> _What is required_:
Return each line, exactly as given, from the one containing "Notepad is a" through the end of the entries below, and skip the rest.
::::::::::
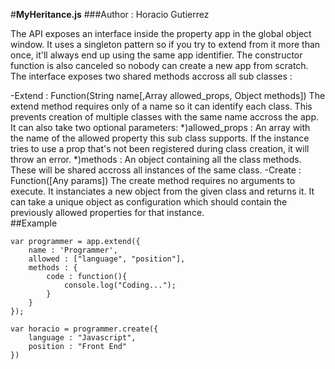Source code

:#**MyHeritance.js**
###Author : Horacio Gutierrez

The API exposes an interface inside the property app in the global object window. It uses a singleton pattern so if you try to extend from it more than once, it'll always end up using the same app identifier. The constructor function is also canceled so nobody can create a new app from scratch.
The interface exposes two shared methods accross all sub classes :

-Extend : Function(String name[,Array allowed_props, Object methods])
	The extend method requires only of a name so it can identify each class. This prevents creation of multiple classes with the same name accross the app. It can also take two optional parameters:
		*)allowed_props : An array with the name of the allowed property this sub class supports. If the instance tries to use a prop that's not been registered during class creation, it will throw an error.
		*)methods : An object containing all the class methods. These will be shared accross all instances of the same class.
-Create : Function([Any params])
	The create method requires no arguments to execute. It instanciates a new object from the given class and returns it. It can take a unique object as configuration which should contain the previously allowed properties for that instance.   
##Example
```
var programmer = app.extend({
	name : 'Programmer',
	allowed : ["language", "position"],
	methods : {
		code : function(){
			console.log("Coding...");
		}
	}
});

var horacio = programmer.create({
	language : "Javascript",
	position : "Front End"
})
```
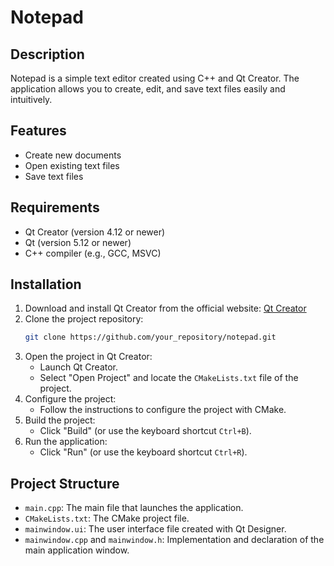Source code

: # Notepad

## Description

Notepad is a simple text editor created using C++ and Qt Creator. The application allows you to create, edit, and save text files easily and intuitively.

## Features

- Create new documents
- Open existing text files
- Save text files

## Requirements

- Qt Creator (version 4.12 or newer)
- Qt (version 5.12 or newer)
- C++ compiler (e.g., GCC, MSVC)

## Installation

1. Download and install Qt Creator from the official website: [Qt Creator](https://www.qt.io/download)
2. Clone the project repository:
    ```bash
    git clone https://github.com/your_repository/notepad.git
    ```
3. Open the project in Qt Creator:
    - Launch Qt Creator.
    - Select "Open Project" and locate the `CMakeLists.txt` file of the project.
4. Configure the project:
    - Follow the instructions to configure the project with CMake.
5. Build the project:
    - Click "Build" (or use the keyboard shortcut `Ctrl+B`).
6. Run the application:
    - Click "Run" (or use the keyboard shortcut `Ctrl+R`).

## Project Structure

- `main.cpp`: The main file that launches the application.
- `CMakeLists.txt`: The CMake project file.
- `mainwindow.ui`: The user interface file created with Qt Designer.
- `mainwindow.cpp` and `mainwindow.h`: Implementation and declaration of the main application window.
::::::::::
> _Your response_:
Notepad is a simple text editor created using C++ and Qt Creator. The application allows you to create, edit, and save text files easily and intuitively.

## Features

- Create new documents
- Open existing text files
- Save text files

## Requirements

- Qt Creator (version 4.12 or newer)
- Qt (version 5.12 or newer)
- C++ compiler (e.g., GCC, MSVC)

## Installation

1. Download and install Qt Creator from the official website: [Qt Creator](https://www.qt.io/download)
2. Clone the project repository:
    ```bash
    git clone https://github.com/your_repository/notepad.git
    ```
3. Open the project in Qt Creator:
    - Launch Qt Creator.
    - Select "Open Project" and locate the `CMakeLists.txt` file of the project.
4. Configure the project:
    - Follow the instructions to configure the project with CMake.
5. Build the project:
    - Click "Build" (or use the keyboard shortcut `Ctrl+B`).
6. Run the application:
    - Click "Run" (or use the keyboard shortcut `Ctrl+R`).

## Project Structure

- `main.cpp`: The main file that launches the application.
- `CMakeLists.txt`: The CMake project file.
- `mainwindow.ui`: The user interface file created with Qt Designer.
- `mainwindow.cpp` and `mainwindow.h`: Implementation and declaration of the main application window.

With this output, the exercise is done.